Foster carers provide secure and loving homes for children when they can't live with their own families. This might be for a few weeks, months or until a child becomes an adult, depending on their different situations. Children who live with foster carers may have had difficult experiences or their family may not be able to look after them safely. Some children's lives may have included scary and painful events.
Who decides when children need to live with a foster carer?
The local authorities and the courts decide when a child can't stay with their family. Surrey County Council Fostering Service supports children in foster care and their foster carers. We help to find suitable foster families for children to make sure they are well looked after and to give them the best possible future.
What do foster carers do?
The role of a foster carer includes the 'usual' tasks expected of parents and guardians such as taking children to and from school, taking them for medical, dental, and other appointments, attending meetings, visiting friends, and supporting the child with any other things they might need.

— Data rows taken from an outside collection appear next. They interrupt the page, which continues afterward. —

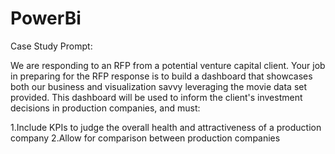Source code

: # PowerBi

Case Study Prompt:

We are responding to an RFP from a potential venture capital client. Your job in preparing for the RFP response is to build a dashboard that showcases both our business and visualization savvy leveraging the movie data set provided. This dashboard will be used to inform the client's investment decisions in production companies, and must:

1.Include KPIs to judge the overall health and attractiveness of a production company
2.Allow for comparison between production companies
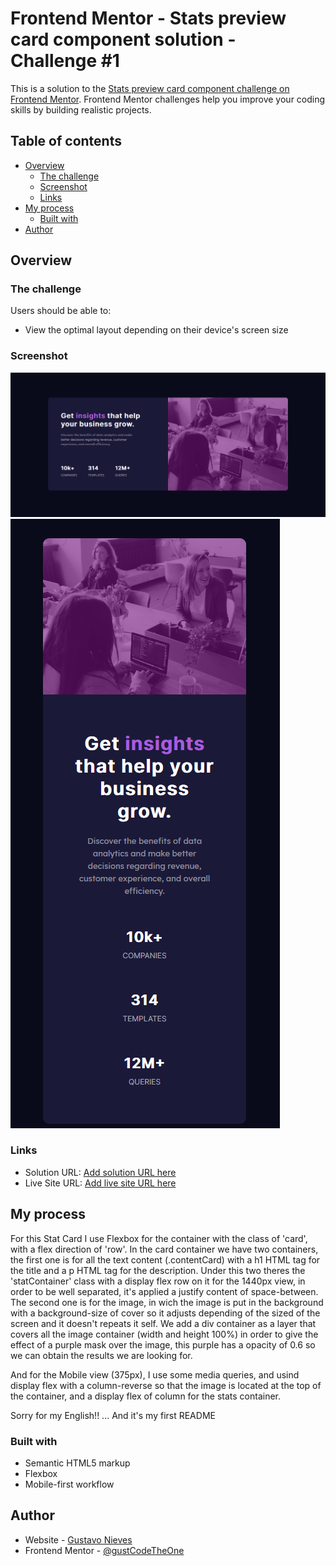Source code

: # Frontend Mentor - Stats preview card component solution - Challenge #1

This is a solution to the [Stats preview card component challenge on Frontend Mentor](https://www.frontendmentor.io/challenges/stats-preview-card-component-8JqbgoU62). Frontend Mentor challenges help you improve your coding skills by building realistic projects.

## Table of contents

- [Overview](#overview)
  - [The challenge](#the-challenge)
  - [Screenshot](#screenshot)
  - [Links](#links)
- [My process](#my-process)
  - [Built with](#built-with)
- [Author](#author)

## Overview

### The challenge

Users should be able to:

- View the optimal layout depending on their device's screen size

### Screenshot

![](./StatsPreviewCardComponent-PC.png)
![](./StatsPreviewCardComponent-Mobile.png)

### Links

- Solution URL: [Add solution URL here](https://www.frontendmentor.io/solutions/html-css-flexbox-pwt5J0fUK)
- Live Site URL: [Add live site URL here](https://gustcodetheone.github.io/statsPreviewCardComponent/)

## My process

For this Stat Card I use Flexbox for the container with the class of 'card', with a flex direction of 'row'. In the card container we have two containers, the first one is for all the text content (.contentCard) with a h1 HTML tag for the title and a p HTML tag for the description. Under this two theres the 'statContainer' class with a display flex row on it for the 1440px view, in order to be well separated, it's applied a justify content of space-between.
The second one is for the image, in wich the image is put in the background with a background-size of cover so it adjusts depending of the sized of the screen and it doesn't repeats it self. We add a div container as a layer that covers all the image container (width and height 100%) in order to give the effect of a purple mask over the image, this purple has a opacity of 0.6 so we can obtain the results we are looking for.

And for the Mobile view (375px), I use some media queries, and usind display flex with a column-reverse so that the image is located at the top of the container, and a display flex of column for the stats container.

Sorry for my English!! ... And it's my first README

### Built with

- Semantic HTML5 markup
- Flexbox
- Mobile-first workflow

## Author

- Website - [Gustavo Nieves](https://github.com/gustCodeTheOne)
- Frontend Mentor - [@gustCodeTheOne](https://www.frontendmentor.io/profile/gustCodeTheOne)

People with lots of different experiences and in different living situations can become foster carers. Our job is to help you prepare to be a foster carer by providing training, assessment, and ongoing support for you to care for children.
Foster carers are part of a team of professionals who help children adjust to a new family life and recover from traumatic experiences they may have had earlier in their lives. We will help you think about whether looking after children for short or longer periods of time works better in your situation.
Are there different types of fostering?
There are many types of fostering and lots of different children need foster care. This includes babies, teenagers, groups of brothers and sisters, children with disabilities and young people who are seeking asylum and safety in the UK.